I'm only 14, and it's still duck, duck, gray duck. For what it's worth.
I grew up in MN and always played duck, duck, GREY DUCK! My kids now play the same. Not too many syllables, and more fun to exclaim GREY DUCK! than just goose. Really, try it. Also, it has something to do with the original Swedish name Anka Anka, Gråttanka - duck, duck, grey duck, NOT duck, duck, goose.
I grew up in MN and always played duck, duck, GREY DUCK! My kids now play the same. Not too many syllables, and more fun to exclaim GREY DUCK! than just goose. Really, try it. Also, it has something to do with the original Swedish name Anka Anka, Gråttanka - duck, duck, grey duck, NOT duck, duck, goose.
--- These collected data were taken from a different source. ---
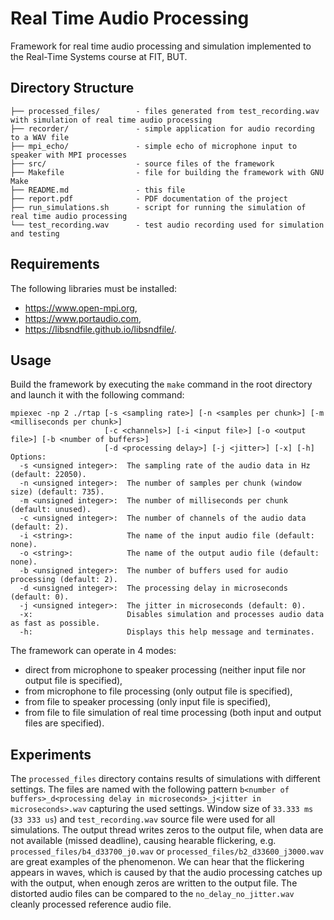 # Real Time Audio Processing
Framework for real time audio processing and simulation implemented to the Real-Time Systems course at FIT, BUT.

## Directory Structure
```
├── processed_files/        - files generated from test_recording.wav with simulation of real time audio processing
├── recorder/               - simple application for audio recording to a WAV file
├── mpi_echo/               - simple echo of microphone input to speaker with MPI processes
├── src/                    - source files of the framework
├── Makefile                - file for building the framework with GNU Make
├── README.md               - this file
├── report.pdf              - PDF documentation of the project
├── run_simulations.sh      - script for running the simulation of real time audio processing
└── test_recording.wav      - test audio recording used for simulation and testing
```

## Requirements
The following libraries must be installed:
  * https://www.open-mpi.org,
  * https://www.portaudio.com,
  * https://libsndfile.github.io/libsndfile/.

## Usage
Build the framework by executing the `make` command in the root directory and launch it with the following command:
```
mpiexec -np 2 ./rtap [-s <sampling rate>] [-n <samples per chunk>] [-m <milliseconds per chunk>]
                     [-c <channels>] [-i <input file>] [-o <output file>] [-b <number of buffers>]
                     [-d <processing delay>] [-j <jitter>] [-x] [-h]
Options:
  -s <unsigned integer>:  The sampling rate of the audio data in Hz (default: 22050).
  -n <unsigned integer>:  The number of samples per chunk (window size) (default: 735).
  -m <unsigned integer>:  The number of milliseconds per chunk (default: unused).
  -c <unsigned integer>:  The number of channels of the audio data (default: 2).
  -i <string>:            The name of the input audio file (default: none).
  -o <string>:            The name of the output audio file (default: none).
  -b <unsigned integer>:  The number of buffers used for audio processing (default: 2).
  -d <unsigned integer>:  The processing delay in microseconds (default: 0).
  -j <unsigned integer>:  The jitter in microseconds (default: 0).
  -x:                     Disables simulation and processes audio data as fast as possible.
  -h:                     Displays this help message and terminates.
```

The framework can operate in 4 modes:
  * direct from microphone to speaker processing (neither input file nor output file is specified),
  * from microphone to file processing (only output file is specified),
  * from file to speaker processing (only input file is specified),
  * from file to file simulation of real time processing (both input and output files are specified).

## Experiments
The `processed_files` directory contains results of simulations with different settings. The files are named with the following pattern `b<number of buffers>_d<processing delay in microseconds>_j<jitter in microseconds>.wav` capturing the used settings. Window size of `33.333 ms` (`33 333 us`) and `test_recording.wav` source file were used for all simulations. The output thread writes zeros to the output file, when data are not available (missed deadline), causing hearable flickering, e.g. `processed_files/b4_d33700_j0.wav` or `processed_files/b2_d33600_j3000.wav` are great examples of the phenomenon. We can hear that the flickering appears in waves, which is caused by that the audio processing catches up with the output, when enough zeros are written to the output file. The distorted audio files can be compared to the `no_delay_no_jitter.wav` cleanly processed reference audio file.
Duck, Duck, Grey Duck was a Scandinavian game based on the Hans Christian Anderson story “The Ugly Duckling”. In the story the ugly duckling is described as “a grey odd looking duck”. The game replaces the feeling of isolation that the vocal taunting by the normal ducklings caused the ugly ducking and substitutes it with the actual physical isolation of the child tapped as the grey duck. The first traces of the game in the US was in a Swedish settlement in Minnesota called Lindstrom, The Swedish name for it is “Anka Anka, Gråttanka” and that translates to Duck, Duck, Grey Duck. I have no idea why the other 49 states call it Duck, Duck, Goose.
i really dont beleive this to be true..if minnisira is the inly state to say grey duck.then the true answer is goose.u mn peeps are backwards and didnt get it. also where i come from we make ham wraps with green onions and cream cheese.. mn uses pickels.keep it green.either they are both good.
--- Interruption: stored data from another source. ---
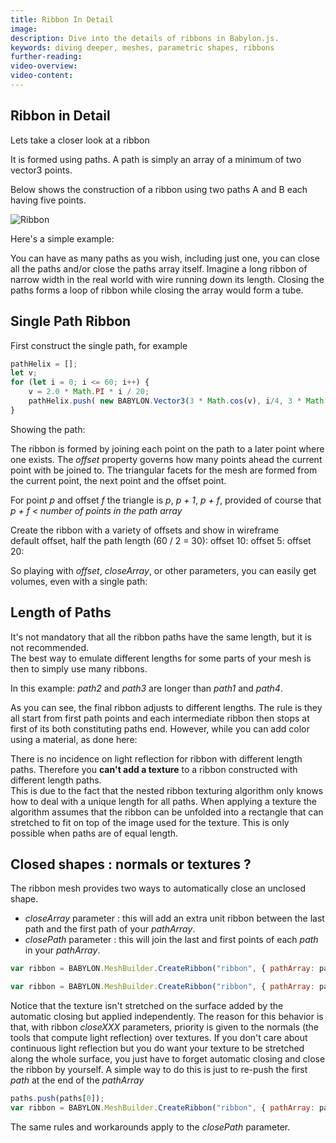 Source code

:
 ```yaml
---
title: Ribbon In Detail
image: 
description: Dive into the details of ribbons in Babylon.js.
keywords: diving deeper, meshes, parametric shapes, ribbons
further-reading:
video-overview:
video-content:
---
```


## Ribbon in Detail
Lets take a closer look at a ribbon
 
It is formed using paths. A path is simply an array of a minimum of two vector3 points.  

Below shows the construction of a ribbon using two paths A and B each having five points. 

![Ribbon](/img/how_to/ribbon/ribbon.png)

Here's a simple example:

<Playground id="#MZ7QRG#1194" title="Simple Ribbon Example" description="Simple ribbon example."/>

You can have as many paths as you wish, including just one, you can close all the paths and/or close the paths array itself. Imagine a long ribbon of narrow width in the real world with wire running down its length. Closing the paths forms a loop of ribbon while closing the array would form a tube.

## Single Path Ribbon

First construct the single path, for example
```javascript
pathHelix = [];
let v;
for (let i = 0; i <= 60; i++) {
	v = 2.0 * Math.PI * i / 20;
	pathHelix.push( new BABYLON.Vector3(3 * Math.cos(v), i/4, 3 * Math.sin(v)) );
}
```

Showing the path: <Playground id="#F6JW5W#12" title="Showing Ribbon Path" description="Simple example of showing ribbon path."/>

The ribbon is formed by joining each point on the path to a later point where one exists. The *offset* property governs how many points ahead the current point with be joined to. The triangular facets for the mesh are formed from the current point, the next point and the offset point.

For point *p* and offset *f* the triangle is *p*, *p + 1*, *p + f*, provided of course that *p + f &lt; number of points in the path array*

Create the ribbon with a variety of offsets and show in wireframe  
default offset, half the path length (60 / 2 = 30): <Playground id="#F6JW5W#13" title="Create a Ribbon Example 1" description="Simple example of creating a ribbon with varying properties."/> 
offset 10: <Playground id="#F6JW5W#14" title="Create a Ribbon Example 2" description="Simple example of creating a ribbon with varying properties."/> 
offset 5: <Playground id="#F6JW5W#15" title="Create a Ribbon Example 3" description="Simple example of creating a ribbon with varying properties."/> 
offset 20: <Playground id="#F6JW5W#16" title="Create a Ribbon Example 4" description="Simple example of creating a ribbon with varying properties."/>


So playing with _offset_, _closeArray_, or other parameters, you can easily get volumes, even with a single path: <Playground id="#F6JW5W#17" title="Create a Ribbon Example 5" description="Simple example of creating a ribbon with varying properties."/>

## Length of Paths
It's not mandatory that all the ribbon paths have the same length, but it is not recommended.  
The best way to emulate different lengths for some parts of your mesh is then to simply use many ribbons.
  
In this example: <Playground id="#88AZQ#16" title="Create a Ribbon With Path Lengths" description="Simple example of creating a ribbon using path lengths."/>
_path2_ and _path3_ are longer than _path1_ and _path4_.

As you can see, the final ribbon adjusts to different lengths. The rule is they all start from first path points and each intermediate ribbon then stops at first of its both constituting paths end. However, while you can add color using a material, as done here: <Playground id="#88AZQ#17" title="Create a Colored Ribbon" description="Simple example of creating a colred ribbon."/>

There is no incidence on light reflection for ribbon with different length paths. 
Therefore you **can't add a texture**  to a ribbon constructed with different length paths.  
This is due to the fact that the nested ribbon texturing algorithm only knows how to deal with a unique length for all paths. 
When applying a texture the algorithm assumes that the ribbon can be unfolded into a rectangle that can stretched to fit on top of the image used for the texture. 
This is only possible when paths are of equal length.

## Closed shapes : normals or textures ?

The ribbon mesh provides two ways to automatically close an unclosed shape.
  
* _closeArray_ parameter : this will add an extra unit ribbon between the last path and the first path of your _pathArray_.  
* _closePath_ parameter : this will join the last and first points of each _path_ in your _pathArray_.  

<Playground id="#3XMWZ#44" title="Start With An Unclosed Ribbon" description="Simple example of creating an unlcosed ribbon."/>

```javascript
var ribbon = BABYLON.MeshBuilder.CreateRibbon("ribbon", { pathArray: paths },  scene );
```  

<Playground id="#3XMWZ#45" title="Ribbon With CloseArray" description="Simple example of creating a ribbon With CloseArray set to true."/>

```javascript
var ribbon = BABYLON.MeshBuilder.CreateRibbon("ribbon", { pathArray: paths, closeArray: true },  scene );
```

<Playground id="#3XMWZ#49" title="Textured Ribbon" description="Simple example of creating a textured ribbon."/>

Notice that the texture isn't stretched on the surface added by the automatic closing but applied independently. 
The reason for this behavior is that, with ribbon _closeXXX_ parameters, priority is given to the normals (the tools that compute light reflection) over textures. 
If you don't care about continuous light reflection but you do want your texture to be stretched along the whole surface, 
you just have to forget automatic closing and close the ribbon by yourself. A simple way to do this is just to re-push the first _path_ at the end of the _pathArray_

<Playground id="#3XMWZ#50" title="Closed Textured Ribbon" description="Simple example of creating a closed textured ribbon."/>

```javascript
paths.push(paths[0]);
var ribbon = BABYLON.MeshBuilder.CreateRibbon("ribbon", { pathArray: paths },  scene );
``` 

The same rules and workarounds apply to the _closePath_ parameter.

<Playground id="#3XMWZ#52" title="Ribbon With ClosePath" description="Simple example of creating a ribbon with closePath set to true."/>

<Playground id="#3XMWZ#51" title="Textured Ribbon With ClosePath" description="Simple example of creating a textured ribbon with closePath set to true."/>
because they just do.and kids will always play it the way their family and friends play the game.so no matter where u are in the world it is how it is! do u know how morbid the game ring around the rosies is? if u know where that originated from would u still let kids carry it on today!
I'm from Minnesota, and the reason the we say Grey Duck is because the game is based on the story of the Ugly Duckling by Hans Christian Anderson. In that story you'll remember that the baby ducks make their assumption that the ugly duckling is ugly because he is grey not yellow like they are. However the duck turns out to not be a duck at all, but instead a Swan. There are no geese in the story at all. Unfortunately as the game spread new people who learned it didn't understand what the game was all about so they changed it to goose probably because they thought it was a shorter thing to say and it stuck out more. The correct game however is duck duck grey duck.